Institutions or individuals can recover from crises by showing empathy, demonstrating that they have heard their publics’ concerns and have done something to address them. A crisis is not the time to prove that you are right, it’s an opportunity to show that you are listening and atone for things that you may have done wrong.
In March of 2019 after two crashes of two of Boeing’s 737 Max aircraft that appeared to be linked, international pressure mounted on the company to ground the airplanes and perform rigorous safety inspections. Government authorities around the world suspended operation of the aircraft and rather than taking the opportunity to do what many saw as the proper thing to do, Boeing resisted grounding them. Their CEO even called the U.S. President to assure/lobby him that the planes were safe even after government authorities around the world grounded the aircraft.
Boeing’s 737 Max initial crisis response was slow, clumsy and was largely a self-inflicted wound. They did not stress empathy for the families of those who died nor acknowledge the fears of passengers who fly on their aircraft. Their CEO calling the U.S. President to convince him to not ground the planes made it appear that Boeing valued profit over safety. Given the opportunity to do what many viewed as the right thing, Boeing appeared tone deaf and interested only in keeping the planes flying in the U.S.
While a quick response to an unfolding crisis is critically important, organizations still get wrong what the public expects: say that you are sorry for what happened and for what you did or did not do. Boeing should have done a much better job of acknowledging the grief and fear of people throughout the world and sincerely apologizing for the loss of life. In short, they should have beaten themselves up about it worse than the public could do.
The quote below is from a Forbes blog post by Davia Temin from April 2019, “Great Crisis Management Is Counterintuitive: That’s Why Boeing, Wells Fargo Are Getting It So Wrong.” In it, she lays out how to really apologize in today’s environment in which outrage is the norm:
What really works in a crisis situation these days is authentic and true groveling. Now I don’t mean a formulaic response on how management takes the problem “very seriously.” I mean prostration – the organization literally throwing itself on its sword in atonement. Over and over again.
In their March 11, 2019 press release, Boeing had a golden opportunity to express their true remorse over the loss of life. Instead, they offered paragraphs laced with technical jargon like this:
Boeing’s 737 MAX Flight Crew Operations Manual (FCOM) already outlines an existing procedure to safely handle the unlikely event of erroneous data coming from an angle of attack (AOA) sensor. The pilot will always be able to override the flight control law using electric trim or manual trim. In addition, it can be controlled through the use of the existing runaway stabilizer procedure as reinforced in the Operations Manual Bulletin (OMB) issued on Nov. 6, 2018.
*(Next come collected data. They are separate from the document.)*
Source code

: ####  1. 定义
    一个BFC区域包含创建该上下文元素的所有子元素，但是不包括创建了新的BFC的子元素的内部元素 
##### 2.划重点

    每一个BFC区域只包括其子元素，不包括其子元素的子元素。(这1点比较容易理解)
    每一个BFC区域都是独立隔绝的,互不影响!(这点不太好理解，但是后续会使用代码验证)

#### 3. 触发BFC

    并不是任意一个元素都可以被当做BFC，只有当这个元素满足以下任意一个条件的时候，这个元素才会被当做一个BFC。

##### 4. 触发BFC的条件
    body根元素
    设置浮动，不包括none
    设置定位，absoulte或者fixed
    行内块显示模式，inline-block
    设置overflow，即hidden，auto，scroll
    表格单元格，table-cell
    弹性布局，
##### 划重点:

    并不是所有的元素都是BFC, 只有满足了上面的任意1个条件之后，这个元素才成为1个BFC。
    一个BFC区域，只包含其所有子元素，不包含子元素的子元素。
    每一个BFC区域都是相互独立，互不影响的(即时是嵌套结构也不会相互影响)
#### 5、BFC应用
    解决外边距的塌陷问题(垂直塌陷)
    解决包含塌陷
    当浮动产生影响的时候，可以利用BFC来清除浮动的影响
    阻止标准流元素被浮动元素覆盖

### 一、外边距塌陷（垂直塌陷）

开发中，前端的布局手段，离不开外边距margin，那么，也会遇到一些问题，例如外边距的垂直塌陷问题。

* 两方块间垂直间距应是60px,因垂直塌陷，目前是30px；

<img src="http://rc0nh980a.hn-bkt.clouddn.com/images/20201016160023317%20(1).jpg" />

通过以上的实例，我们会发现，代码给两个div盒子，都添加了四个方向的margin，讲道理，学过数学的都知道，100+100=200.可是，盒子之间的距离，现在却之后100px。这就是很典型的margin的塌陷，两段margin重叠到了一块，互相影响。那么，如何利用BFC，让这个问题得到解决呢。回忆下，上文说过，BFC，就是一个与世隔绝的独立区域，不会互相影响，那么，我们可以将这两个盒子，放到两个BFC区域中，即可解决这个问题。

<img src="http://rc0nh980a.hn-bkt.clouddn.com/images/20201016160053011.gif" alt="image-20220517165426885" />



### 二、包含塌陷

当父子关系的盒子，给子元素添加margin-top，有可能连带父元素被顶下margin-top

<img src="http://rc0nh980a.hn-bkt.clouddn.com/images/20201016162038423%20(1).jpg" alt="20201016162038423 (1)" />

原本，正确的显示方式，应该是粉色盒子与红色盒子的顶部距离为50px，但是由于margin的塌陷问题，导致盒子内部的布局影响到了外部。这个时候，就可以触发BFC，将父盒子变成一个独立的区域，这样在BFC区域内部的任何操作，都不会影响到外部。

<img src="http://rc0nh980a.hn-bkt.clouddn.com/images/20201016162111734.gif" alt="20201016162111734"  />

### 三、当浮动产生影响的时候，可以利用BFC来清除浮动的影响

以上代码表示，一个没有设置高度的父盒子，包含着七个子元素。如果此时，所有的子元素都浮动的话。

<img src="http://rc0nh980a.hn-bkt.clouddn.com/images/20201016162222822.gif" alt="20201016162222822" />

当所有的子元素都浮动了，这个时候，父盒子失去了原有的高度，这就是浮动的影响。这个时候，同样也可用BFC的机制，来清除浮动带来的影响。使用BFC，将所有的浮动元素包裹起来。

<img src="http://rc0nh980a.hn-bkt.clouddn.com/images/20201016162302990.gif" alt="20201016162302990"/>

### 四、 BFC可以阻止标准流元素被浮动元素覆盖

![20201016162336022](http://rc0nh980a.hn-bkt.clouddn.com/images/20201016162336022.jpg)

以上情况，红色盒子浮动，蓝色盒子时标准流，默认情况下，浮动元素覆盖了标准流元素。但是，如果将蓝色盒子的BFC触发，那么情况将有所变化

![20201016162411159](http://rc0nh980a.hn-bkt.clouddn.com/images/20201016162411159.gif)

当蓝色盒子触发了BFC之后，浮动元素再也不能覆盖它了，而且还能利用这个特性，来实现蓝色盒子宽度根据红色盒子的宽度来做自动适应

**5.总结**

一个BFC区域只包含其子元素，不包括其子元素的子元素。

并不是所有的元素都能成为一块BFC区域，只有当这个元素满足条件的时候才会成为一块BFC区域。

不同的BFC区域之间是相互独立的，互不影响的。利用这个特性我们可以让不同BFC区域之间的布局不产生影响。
Emotion needs to be answered with emotion, not acronyms. Instead, in the last paragraph of their release that contained 494 words, Boeing stated:
Additionally, we would like to express our deepest condolences to those who lost loved ones on Ethiopian Airlines Flight 302.
To Ms. Temin’s point, to help recover from a crisis, organizations need to apologize sincerely and acknowledge what they have done wrong and what they will do better. If, during and after a crisis, institutions punish themselves harder than their stakeholders can, forgiveness is likely to follow on the path to recovery. Boeing is in an industry in which terrible things happen all too frequently and they should know better.
For Boeing, “sorry” should not have been the hardest word.